Activity:
Go through the data and retrieve each line that includes the string "Stripe".

Pictures paired with source code
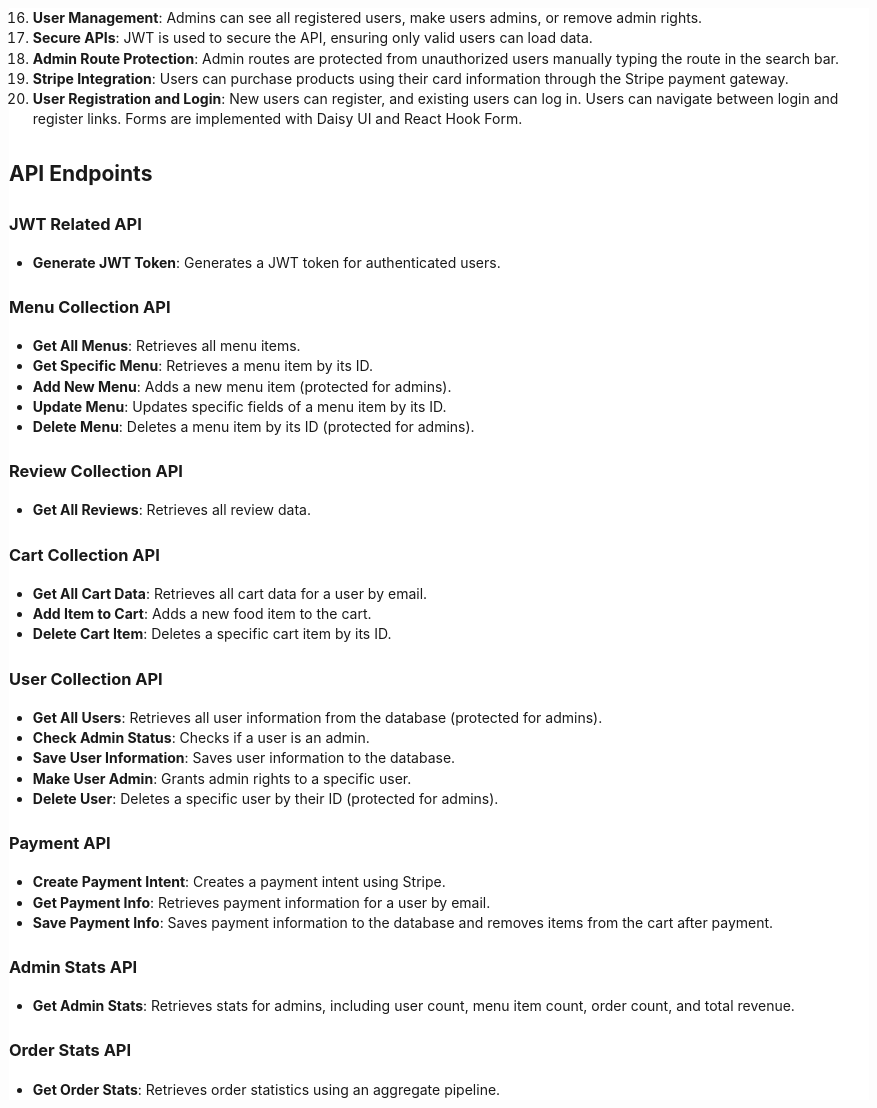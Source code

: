16. **User Management**: Admins can see all registered users, make users admins, or remove admin rights.
17. **Secure APIs**: JWT is used to secure the API, ensuring only valid users can load data.
18. **Admin Route Protection**: Admin routes are protected from unauthorized users manually typing the route in the search bar.
19. **Stripe Integration**: Users can purchase products using their card information through the Stripe payment gateway.
20. **User Registration and Login**: New users can register, and existing users can log in. Users can navigate between login and register links. Forms are implemented with Daisy UI and React Hook Form.

## API Endpoints

### JWT Related API
- **Generate JWT Token**: Generates a JWT token for authenticated users.

### Menu Collection API
- **Get All Menus**: Retrieves all menu items.
- **Get Specific Menu**: Retrieves a menu item by its ID.
- **Add New Menu**: Adds a new menu item (protected for admins).
- **Update Menu**: Updates specific fields of a menu item by its ID.
- **Delete Menu**: Deletes a menu item by its ID (protected for admins).

### Review Collection API
- **Get All Reviews**: Retrieves all review data.

### Cart Collection API
- **Get All Cart Data**: Retrieves all cart data for a user by email.
- **Add Item to Cart**: Adds a new food item to the cart.
- **Delete Cart Item**: Deletes a specific cart item by its ID.

### User Collection API
- **Get All Users**: Retrieves all user information from the database (protected for admins).
- **Check Admin Status**: Checks if a user is an admin.
- **Save User Information**: Saves user information to the database.
- **Make User Admin**: Grants admin rights to a specific user.
- **Delete User**: Deletes a specific user by their ID (protected for admins).

### Payment API
- **Create Payment Intent**: Creates a payment intent using Stripe.
- **Get Payment Info**: Retrieves payment information for a user by email.
- **Save Payment Info**: Saves payment information to the database and removes items from the cart after payment.

### Admin Stats API
- **Get Admin Stats**: Retrieves stats for admins, including user count, menu item count, order count, and total revenue.

### Order Stats API
- **Get Order Stats**: Retrieves order statistics using an aggregate pipeline.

Output for this task:
19. **Stripe Integration**: Users can purchase products using their card information through the Stripe payment gateway.
- **Create Payment Intent**: Creates a payment intent using Stripe.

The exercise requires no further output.